[Excerpted records]

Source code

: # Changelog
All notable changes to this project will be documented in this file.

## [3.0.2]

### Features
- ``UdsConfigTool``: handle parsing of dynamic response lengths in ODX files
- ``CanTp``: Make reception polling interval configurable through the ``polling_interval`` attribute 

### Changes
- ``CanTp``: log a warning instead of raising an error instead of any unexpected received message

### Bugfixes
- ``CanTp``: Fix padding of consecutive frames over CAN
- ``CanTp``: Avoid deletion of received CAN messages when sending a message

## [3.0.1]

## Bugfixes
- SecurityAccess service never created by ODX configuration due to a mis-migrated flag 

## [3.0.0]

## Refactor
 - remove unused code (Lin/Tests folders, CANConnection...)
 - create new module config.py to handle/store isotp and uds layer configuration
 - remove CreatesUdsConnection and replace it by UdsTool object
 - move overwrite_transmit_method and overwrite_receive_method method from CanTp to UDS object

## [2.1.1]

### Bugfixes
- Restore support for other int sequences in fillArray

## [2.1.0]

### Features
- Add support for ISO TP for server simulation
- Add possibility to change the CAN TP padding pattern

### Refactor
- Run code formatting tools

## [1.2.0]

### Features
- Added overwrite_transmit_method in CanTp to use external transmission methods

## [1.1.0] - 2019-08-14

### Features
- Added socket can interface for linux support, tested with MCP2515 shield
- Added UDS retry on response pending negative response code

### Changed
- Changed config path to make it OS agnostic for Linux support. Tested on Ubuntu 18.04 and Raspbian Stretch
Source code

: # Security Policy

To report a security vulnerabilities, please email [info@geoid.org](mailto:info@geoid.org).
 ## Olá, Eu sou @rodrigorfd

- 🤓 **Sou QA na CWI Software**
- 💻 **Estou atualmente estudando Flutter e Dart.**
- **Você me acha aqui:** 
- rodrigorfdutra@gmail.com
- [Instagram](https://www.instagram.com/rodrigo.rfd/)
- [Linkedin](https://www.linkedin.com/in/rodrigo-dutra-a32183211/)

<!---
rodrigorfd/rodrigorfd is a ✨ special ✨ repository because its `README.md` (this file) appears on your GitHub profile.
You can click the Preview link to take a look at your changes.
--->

--

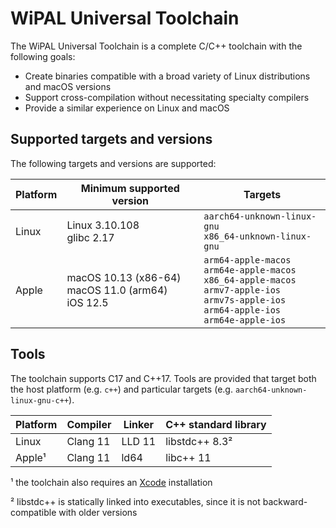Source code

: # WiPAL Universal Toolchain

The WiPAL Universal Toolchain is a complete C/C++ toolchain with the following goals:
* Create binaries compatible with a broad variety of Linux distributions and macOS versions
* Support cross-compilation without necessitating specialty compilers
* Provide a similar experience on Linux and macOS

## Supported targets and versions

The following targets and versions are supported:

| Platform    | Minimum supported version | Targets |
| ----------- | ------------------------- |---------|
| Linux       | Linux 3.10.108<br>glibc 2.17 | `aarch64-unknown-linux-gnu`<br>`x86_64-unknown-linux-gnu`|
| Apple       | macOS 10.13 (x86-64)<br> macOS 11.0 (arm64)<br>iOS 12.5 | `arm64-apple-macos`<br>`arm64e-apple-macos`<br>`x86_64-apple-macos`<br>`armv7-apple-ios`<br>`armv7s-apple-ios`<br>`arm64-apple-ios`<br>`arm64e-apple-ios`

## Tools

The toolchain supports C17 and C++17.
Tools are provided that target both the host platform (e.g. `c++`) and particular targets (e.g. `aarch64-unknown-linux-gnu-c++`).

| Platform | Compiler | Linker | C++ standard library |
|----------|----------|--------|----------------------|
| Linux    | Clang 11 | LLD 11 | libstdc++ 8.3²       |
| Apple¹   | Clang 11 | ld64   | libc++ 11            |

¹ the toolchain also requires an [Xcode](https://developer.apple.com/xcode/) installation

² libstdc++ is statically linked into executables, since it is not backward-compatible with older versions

...

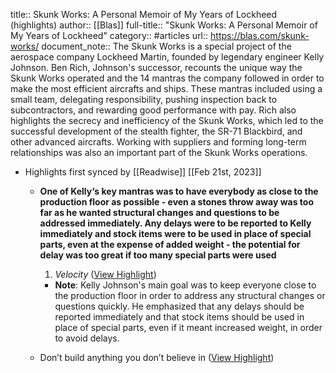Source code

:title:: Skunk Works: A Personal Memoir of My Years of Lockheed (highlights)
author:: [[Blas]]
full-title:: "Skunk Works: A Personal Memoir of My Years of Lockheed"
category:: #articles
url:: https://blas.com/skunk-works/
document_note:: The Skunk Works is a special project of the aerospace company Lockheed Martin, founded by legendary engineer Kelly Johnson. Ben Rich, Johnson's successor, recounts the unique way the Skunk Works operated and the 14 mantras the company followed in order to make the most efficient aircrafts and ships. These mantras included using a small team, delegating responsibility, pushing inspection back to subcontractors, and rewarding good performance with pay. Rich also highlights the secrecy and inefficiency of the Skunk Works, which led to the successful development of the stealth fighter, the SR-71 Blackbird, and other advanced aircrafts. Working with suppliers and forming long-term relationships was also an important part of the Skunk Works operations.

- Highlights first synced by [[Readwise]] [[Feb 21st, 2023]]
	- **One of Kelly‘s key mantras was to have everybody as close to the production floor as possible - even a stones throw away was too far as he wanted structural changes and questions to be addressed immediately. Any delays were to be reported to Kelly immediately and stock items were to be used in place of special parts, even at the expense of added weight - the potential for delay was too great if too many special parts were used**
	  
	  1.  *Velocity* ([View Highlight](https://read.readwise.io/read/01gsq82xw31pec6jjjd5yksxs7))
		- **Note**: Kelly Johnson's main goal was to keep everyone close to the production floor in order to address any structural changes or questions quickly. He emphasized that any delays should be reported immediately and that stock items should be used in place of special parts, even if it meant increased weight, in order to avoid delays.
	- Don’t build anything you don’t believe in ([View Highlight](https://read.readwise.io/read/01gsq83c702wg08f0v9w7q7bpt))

[Exercise] When a line in the material above includes the word "Personal", copy that line.

[Exercise output]
:title:: Skunk Works: A Personal Memoir of My Years of Lockheed (highlights)
full-title:: "Skunk Works: A Personal Memoir of My Years of Lockheed"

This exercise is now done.